Turno de auditoría nocturna en un restaurante tenuemente iluminado, con una atmósfera fantasmal y escalofriante.
Vive la inquietante atmósfera de mi primer turno de auditoría nocturna, donde las sombras bailan en la luz titilante. Acompáñame en este viaje cinematográfico lleno de encuentros espeluznantes, huéspedes inquietantes y la tranquilidad del amanecer que rompe la oscuridad tras una larga y misteriosa noche.

¿Alguna vez te has preguntado qué sucede realmente en un hotel cuando todos los huéspedes duermen? No es como en las películas, pero tampoco es tan tranquilo como uno imagina. Hoy te traigo una historia que parece salida de una mezcla entre “El Conjuro” y una comedia de situaciones: la primera noche de un auditor nocturno enfrentando fantasmas tecnológicos, huéspedes incómodos y la eterna lucha contra el sueño.

El turno maldito: cuando el sueño es para los débiles

Todo comenzó como una noche normal. Nuestro protagonista (llamémosle “el valiente de la recepción”) se preparaba para su turno vespertino, pero por esas cosas de la vida –como suele pasar en cualquier trabajo en Latinoamérica cuando falta alguien sin aviso– le tocó cubrir la auditoría nocturna porque el auditor titular no apareció y el gerente estaba fuera. Y claro, ¿quién se niega cuando la jefa no está y el deber llama?
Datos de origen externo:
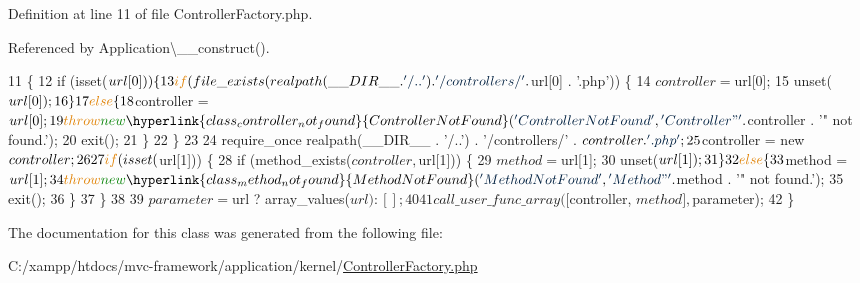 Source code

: Definition at line 11 of file Controller\+Factory.\+php.



Referenced by Application\textbackslash{}\+\_\+\+\_\+construct().


\begin{DoxyCode}
11                                                                           \{
12         \textcolor{keywordflow}{if} (isset($url[0])) \{
13             \textcolor{keywordflow}{if} (file\_exists(realpath(\_\_DIR\_\_ . \textcolor{stringliteral}{'/..'}) . \textcolor{stringliteral}{'/controllers/'} . $url[0] . \textcolor{stringliteral}{'.php'})) \{
14                 $controller = $url[0];
15                 unset($url[0]);
16             \}
17             \textcolor{keywordflow}{else} \{
18                 $controller = $url[0];
19                 \textcolor{keywordflow}{throw} \textcolor{keyword}{new} \hyperlink{class_controller_not_found}{ControllerNotFound}(\textcolor{stringliteral}{'ControllerNotFound'}, \textcolor{stringliteral}{'Controller "'} . 
      $controller . \textcolor{stringliteral}{'" not found.'});
20                 exit();
21             \}
22         \}
23         
24         require\_once realpath(\_\_DIR\_\_ . \textcolor{stringliteral}{'/..'}) . \textcolor{stringliteral}{'/controllers/'} . $controller . \textcolor{stringliteral}{'.php'};
25         $controller = \textcolor{keyword}{new} $controller;
26 
27         \textcolor{keywordflow}{if} (isset($url[1])) \{
28             \textcolor{keywordflow}{if} (method\_exists($controller, $url[1])) \{
29                 $method = $url[1];
30                 unset($url[1]);
31             \}
32             \textcolor{keywordflow}{else} \{
33                 $method = $url[1];
34                 \textcolor{keywordflow}{throw} \textcolor{keyword}{new} \hyperlink{class_method_not_found}{MethodNotFound}(\textcolor{stringliteral}{'MethodNotFound'}, \textcolor{stringliteral}{'Method "'} . $method . \textcolor{stringliteral}{'" not
       found.'});
35                 exit();
36             \}
37         \}
38 
39         $parameter = $url ? array\_values($url) : [];
40 
41         call\_user\_func\_array([$controller, $method], $parameter);
42     \}
\end{DoxyCode}


The documentation for this class was generated from the following file\+:\begin{DoxyCompactItemize}
\item 
C\+:/xampp/htdocs/mvc-\/framework/application/kernel/\hyperlink{_controller_factory_8php}{Controller\+Factory.\+php}\end{DoxyCompactItemize}
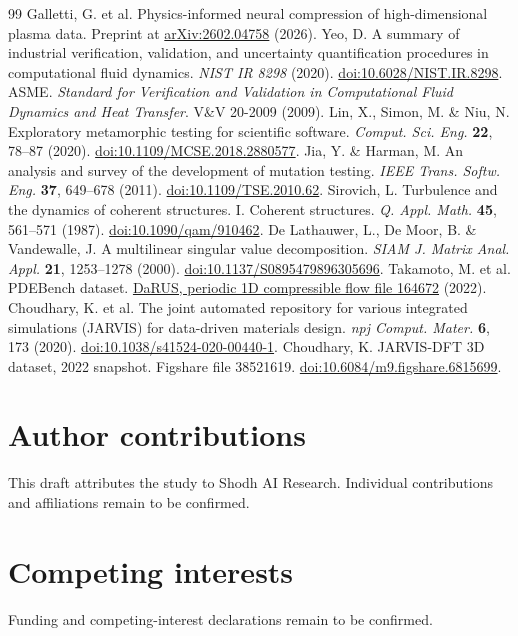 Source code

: \documentclass[10pt,a4paper,twocolumn]{article}
\newcommand{\doilink}[1]{\href{https://doi.org/#1}{doi:#1}}
\begin{document}
\begin{thebibliography}{99}
 Galletti, G. et al. Physics-informed neural compression of high-dimensional plasma data. Preprint at \href{https://arxiv.org/abs/2602.04758}{arXiv:2602.04758} (2026).
 Yeo, D. A summary of industrial verification, validation, and uncertainty quantification procedures in computational fluid dynamics. \emph{NIST IR 8298} (2020). \doilink{10.6028/NIST.IR.8298}.
 ASME. \emph{Standard for Verification and Validation in Computational Fluid Dynamics and Heat Transfer}. V\&V 20-2009 (2009).
 Lin, X., Simon, M. \& Niu, N. Exploratory metamorphic testing for scientific software. \emph{Comput. Sci. Eng.} \textbf{22}, 78--87 (2020). \doilink{10.1109/MCSE.2018.2880577}.
 Jia, Y. \& Harman, M. An analysis and survey of the development of mutation testing. \emph{IEEE Trans. Softw. Eng.} \textbf{37}, 649--678 (2011). \doilink{10.1109/TSE.2010.62}.
 Sirovich, L. Turbulence and the dynamics of coherent structures. I. Coherent structures. \emph{Q. Appl. Math.} \textbf{45}, 561--571 (1987). \doilink{10.1090/qam/910462}.
 De Lathauwer, L., De Moor, B. \& Vandewalle, J. A multilinear singular value decomposition. \emph{SIAM J. Matrix Anal. Appl.} \textbf{21}, 1253--1278 (2000). \doilink{10.1137/S0895479896305696}.
 Takamoto, M. et al. PDEBench dataset. \href{https://darus.uni-stuttgart.de/api/access/datafile/164672}{DaRUS, periodic 1D compressible flow file 164672} (2022).
 Choudhary, K. et al. The joint automated repository for various integrated simulations (JARVIS) for data-driven materials design. \emph{npj Comput. Mater.} \textbf{6}, 173 (2020). \doilink{10.1038/s41524-020-00440-1}.
 Choudhary, K. JARVIS-DFT 3D dataset, 2022 snapshot. Figshare file 38521619. \doilink{10.6084/m9.figshare.6815699}.
\end{thebibliography}
\endgroup

\section*{Author contributions}
This draft attributes the study to Shodh AI Research. Individual contributions and affiliations remain to be confirmed.

\section*{Competing interests}
Funding and competing-interest declarations remain to be confirmed.

\balance
\end{document}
El ambiente de la noche en un hotel, conocido popularmente como “el turno cementerio”, no tiene nada de romántico. Según el propio protagonista, “es creepy, por algo le dicen ‘graveyard’”. Imagínate, solo en el lobby, las luces bajas, el silencio incómodo y uno que otro ruido raro que solo escuchas cuando tu cuerpo te suplica dormir.

Todo iba bien hasta que… ¡aparece un último check-in en el sistema! Las puertas ya estaban cerradas, así que tocó esperar a que el cliente apareciera como fantasma en la madrugada.
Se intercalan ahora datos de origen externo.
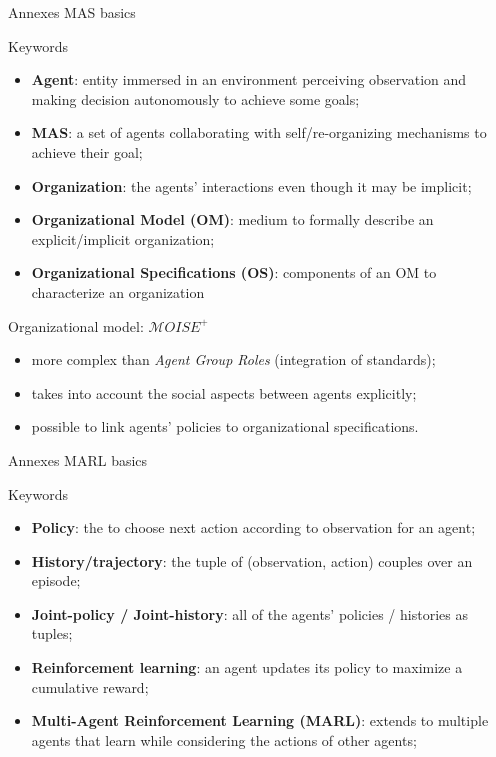 \begin{frame}{Annexes}
    {MAS basics}

    \begin{block}{Keywords}
        \begin{itemize}
            \item \textbf{Agent}: entity immersed in an environment perceiving observation and making decision autonomously to achieve some goals;
            \item \textbf{MAS}: a set of agents collaborating with self/re-organizing mechanisms to achieve their goal;
            \item \textbf{Organization}: the agents' interactions even though it may be implicit;
            \item \textbf{Organizational Model (OM)}: medium to formally describe an explicit/implicit organization;
            \item \textbf{Organizational Specifications (OS)}: components of an OM to characterize an organization
        \end{itemize}
    \end{block}

    \begin{block}{Organizational model: $\mathcal{M}OISE^+$}
        \begin{itemize}
            \item more complex than \emph{Agent Group Roles} (integration of standards);
            \item takes into account the social aspects between agents explicitly;
            \item possible to link agents' policies to organizational specifications.
        \end{itemize}
    \end{block}

\end{frame}

\begin{frame}{Annexes}
    {MARL basics}

    \begin{block}{Keywords}
        \begin{itemize}
            \item \textbf{Policy}: the  to choose next action according to observation for an agent;
            \item \textbf{History/trajectory}: the tuple of (observation, action) couples over an episode;
            \item \textbf{Joint-policy / Joint-history}: all of the agents' policies / histories as tuples;
            \item \textbf{Reinforcement learning}: an agent updates its policy to maximize a cumulative reward;
            \item \textbf{Multi-Agent Reinforcement Learning (MARL)}: extends to multiple agents that learn while considering the actions of other agents;
        \end{itemize}
    \end{block}

\end{frame}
Cuando la tecnología se pone paranormal (y el corazón se acelera)

Mientras esperaba, sucedió algo digno de un episodio de “La Hora Marcada”: las luces del restaurante se encendieron solas. ¿Un fantasma? ¿Un ladrón? ¿Un duende bromista? El susto fue real, sobre todo porque justo antes había escuchado pasos. Aquí cualquier mexicano diría: “¡Ya valió! Seguro es el Nahual”.

Pero no, la realidad fue menos mística y más tecnológica: un error en el sistema hacía que las luces se prendieran a medianoche porque el software confundía el mediodía con la medianoche. Aun así, como bien comentó otro usuario en el foro, “aunque te expliquen, igual da miedito cuando todo pasa solo”.
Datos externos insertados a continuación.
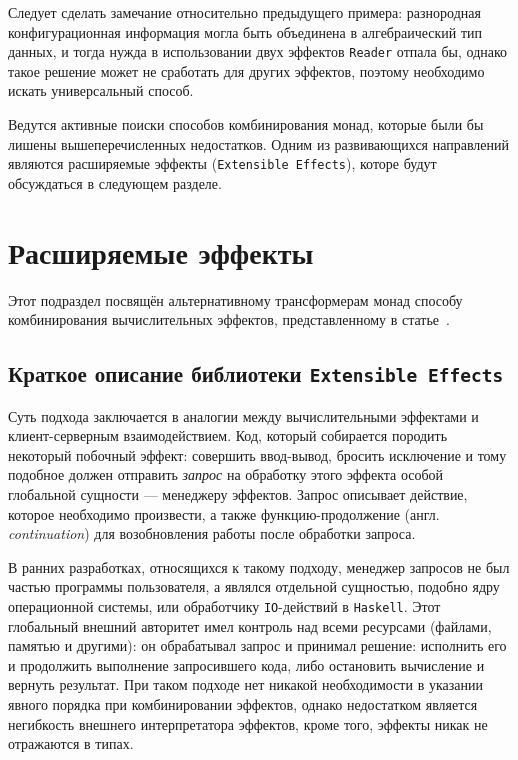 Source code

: Следует сделать замечание относительно предыдущего примера: разнородная 
конфигурационная информация могла быть объединена в алгебраический тип данных, 
и тогда нужда в использовании двух эффектов \lstinline{Reader} отпала бы, 
однако такое решение может не сработать для других эффектов, поэтому необходимо 
искать универсальный способ.

Ведутся активные поиски способов комбинирования монад, которые были бы лишены 
вышеперечисленных недостатков. Одним из развивающихся направлений являются 
расширяемые эффекты (\lstinline{Extensible Effects}), которе будут обсуждаться
в следующем разделе.

\section{Расширяемые эффекты}

Этот подраздел посвящён альтернативному трансформерам монад способу 
комбинирования вычислительных эффектов, 
представленному в статье~\cite{extEffects}.

\subsection{Краткое описание библиотеки \lstinline{Extensible Effects}}

Суть подхода заключается в аналогии между вычислительными эффектами и 
клиент-серверным взаимодействием. Код, который собирается породить некоторый 
побочный эффект: совершить ввод-вывод, бросить исключение и тому подобное должен 
отправить \emph{запрос} на обработку этого эффекта особой глобальной сущности 
--- менеджеру эффектов. Запрос описывает действие, которое необходимо 
произвести, а также функцию-продолжение (англ. \emph{continuation}) для 
возобновления работы после обработки запроса.

В ранних разработках, относящихся к такому подходу, менеджер запросов не был 
частью программы пользователя, а являлся отдельной сущностью, подобно ядру 
операционной системы, или обработчику \lstinline{IO}-действий в 
\lstinline{Haskell}. Этот глобальный внешний авторитет имел контроль над всеми
ресурсами (файлами, памятью и другими): он обрабатывал запрос и принимал решение: 
исполнить его и продолжить выполнение запросившего кода, либо остановить 
вычисление и вернуть результат. При таком подходе нет никакой необходимости в
указании явного порядка при комбинировании эффектов, однако недостатком является
негибкость внешнего интерпретатора эффектов, кроме того, эффекты никак 
не отражаются в типах.

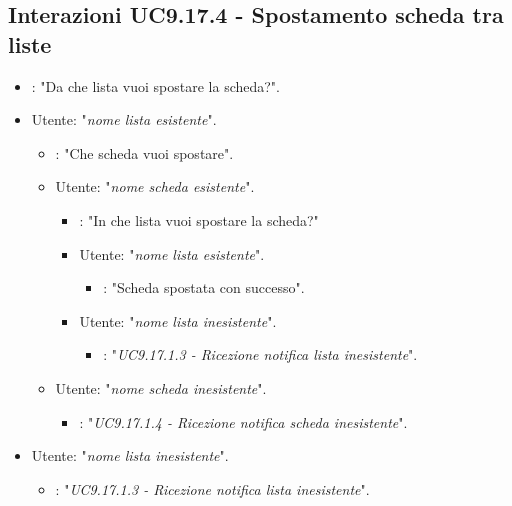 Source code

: \subsection{Interazioni  UC9.17.4 - Spostamento scheda tra liste }
 \begin{itemize}
        \item {}: "Da che lista vuoi spostare la scheda?".
        \item Utente: "{\it nome lista esistente}".
        \begin{itemize}
        \item {}: "Che scheda vuoi spostare".
       
        \item Utente: "{\it nome scheda esistente}".
        \begin{itemize}
        \item {}: "In che lista vuoi spostare la scheda?"
          \item Utente: "{\it nome lista esistente}".
          \begin{itemize}
              \item {}: "Scheda spostata con successo".
          \end{itemize}
           \item Utente: "{\it nome lista inesistente}".
           \begin{itemize}
        \item {}: "{\it UC9.17.1.3 - Ricezione notifica lista inesistente}".
        \end{itemize}
      \end{itemize}
      
     \item Utente: "{\it nome scheda inesistente}".
     \begin{itemize}
           \item {}: "{\it UC9.17.1.4 - Ricezione notifica scheda inesistente}".
           \end{itemize}
            \end{itemize}
        \item Utente: "{\it nome lista inesistente}".
           \begin{itemize}
        \item {}: "{\it UC9.17.1.3 - Ricezione notifica lista inesistente}".
           \end{itemize}
    \end{itemize}
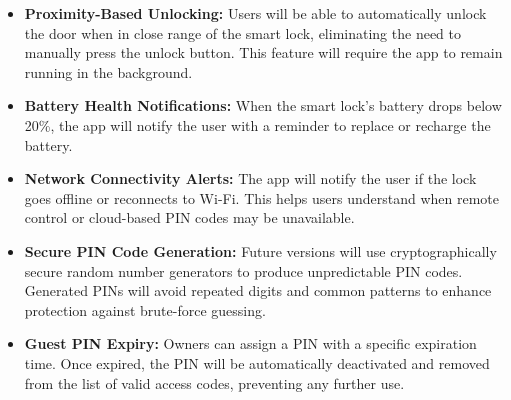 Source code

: \begin{itemize}
    \item \textbf{Proximity-Based Unlocking:}  
    Users will be able to automatically unlock the door when in close range of the smart lock, eliminating the need to manually press the unlock button. This feature will require the app to remain running in the background.

    \item \textbf{Battery Health Notifications:}  
    When the smart lock’s battery drops below 20\%, the app will notify the user with a reminder to replace or recharge the battery.

    \item \textbf{Network Connectivity Alerts:}  
    The app will notify the user if the lock goes offline or reconnects to Wi-Fi. This helps users understand when remote control or cloud-based PIN codes may be unavailable.

    \item \textbf{Secure PIN Code Generation:}  
    Future versions will use cryptographically secure random number generators to produce unpredictable PIN codes. Generated PINs will avoid repeated digits and common patterns to enhance protection against brute-force guessing.

    \item \textbf{Guest PIN Expiry:}  
    Owners can assign a PIN with a specific expiration time. Once expired, the PIN will be automatically deactivated and removed from the list of valid access codes, preventing any further use.

\end{itemize}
Y es que, como aportó alguien de la comunidad con años en el turno nocturno, “te acostumbras a los fantasmas, lo que me da miedo son los vivos”. ¡Cuánta razón! En Latinoamérica decimos: “Más vale un fantasma que un cliente pasado de copas”.

El huésped incómodo y la sabiduría del turno nocturno

Por fin llegó el último huésped y, cuando el auditor pensó que todo había terminado, otro cliente ya registrado salió a fumar y regresó con una actitud… digamos, “extraña”. Empezó a hacer preguntas sobre el acento del recepcionista y soltó un “¡Hace calor! Sigue hablando”, con esa mirada que solo los borrachos o los que creen que están en una novela de Televisa pueden poner.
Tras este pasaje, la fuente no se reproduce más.